[Document images with source code]
"""
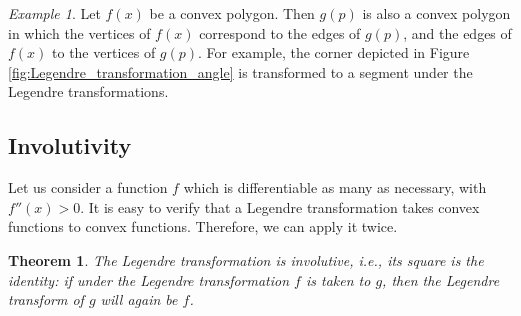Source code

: \documentclass[leqno]{report}
\numberwithin{equation}{section}
\theoremstyle{plain}
\newtheorem*{thm*}{Theorem}
\theoremstyle{definition}
\theoremstyle{remark}
\theoremstyle{smallcap}
\newtheorem{ex}{Example}
\numberwithin{prob}{section}
\begin{document}
\begin{ex}
  Let $f(x)$ be a convex polygon.
  Then $g(p)$ is also a convex polygon in which
  the vertices of $f(x)$ correspond to the edges
  of $g(p)$, and the edges of $f(x)$
  to the vertices of $g(p)$.
  For example,
  the corner depicted in Figure \ref{fig:Legendre_transformation_angle}
  is transformed to a segment under
  the Legendre transformations.
\end{ex}


\subsection{Involutivity}

Let us consider a function $f$ which is differentiable
as many as necessary, with $f''(x) > 0$.
%
It is easy to verify that
a Legendre transformation
takes convex functions to convex functions.
Therefore, we can apply it twice.

\begin{thm*}
  The Legendre transformation is involutive,
  i.e., its square is the identity:
  if under the Legendre transformation $f$
  is taken to $g$, then the Legendre transform
  of $g$ will again be $f$.
\end{thm*}
\end{document}
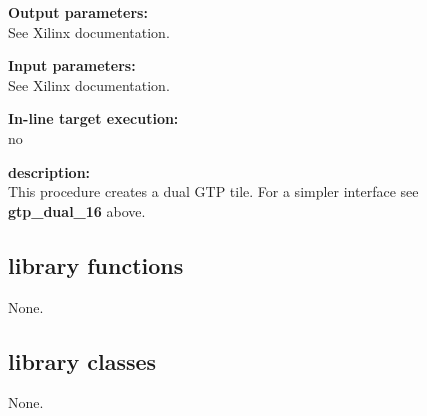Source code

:             {\bf Output parameters:} \\
            See Xilinx documentation.

            {\bf Input parameters:} \\
            See Xilinx documentation.

            {\bf In-line target execution:} \\
            no

            {\bf description:} \\
            This procedure creates a dual GTP tile. For a simpler interface
            see {\bf gtp\_dual\_16}  above.




    \subsection{library functions}
    
        None.






    \subsection{library classes}
    
        None.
"""
_Problem:_ Exclude the pictures and print the rest of the data exactly.

_Answer box:_
Source code

: \documentclass[leqno]{report}
\numberwithin{equation}{section}
\theoremstyle{plain}
\newtheorem*{thm*}{Theorem}
\theoremstyle{definition}
\theoremstyle{remark}
\theoremstyle{smallcap}
\newtheorem{ex}{Example}
\numberwithin{prob}{section}
\begin{document}
\begin{ex}
  Let $f(x)$ be a convex polygon.
  Then $g(p)$ is also a convex polygon in which
  the vertices of $f(x)$ correspond to the edges
  of $g(p)$, and the edges of $f(x)$
  to the vertices of $g(p)$.
  For example,
  the corner depicted in Figure \ref{fig:Legendre_transformation_angle}
  is transformed to a segment under
  the Legendre transformations.
\end{ex}


\subsection{Involutivity}

Let us consider a function $f$ which is differentiable
as many as necessary, with $f''(x) > 0$.
%
It is easy to verify that
a Legendre transformation
takes convex functions to convex functions.
Therefore, we can apply it twice.

\begin{thm*}
  The Legendre transformation is involutive,
  i.e., its square is the identity:
  if under the Legendre transformation $f$
  is taken to $g$, then the Legendre transform
  of $g$ will again be $f$.
\end{thm*}
\end{document}
Source code

:             {\bf Output parameters:} \\
            See Xilinx documentation.

            {\bf Input parameters:} \\
            See Xilinx documentation.

            {\bf In-line target execution:} \\
            no

            {\bf description:} \\
            This procedure creates a dual GTP tile. For a simpler interface
            see {\bf gtp\_dual\_16}  above.




    \subsection{library functions}
    
        None.






    \subsection{library classes}
    
        None.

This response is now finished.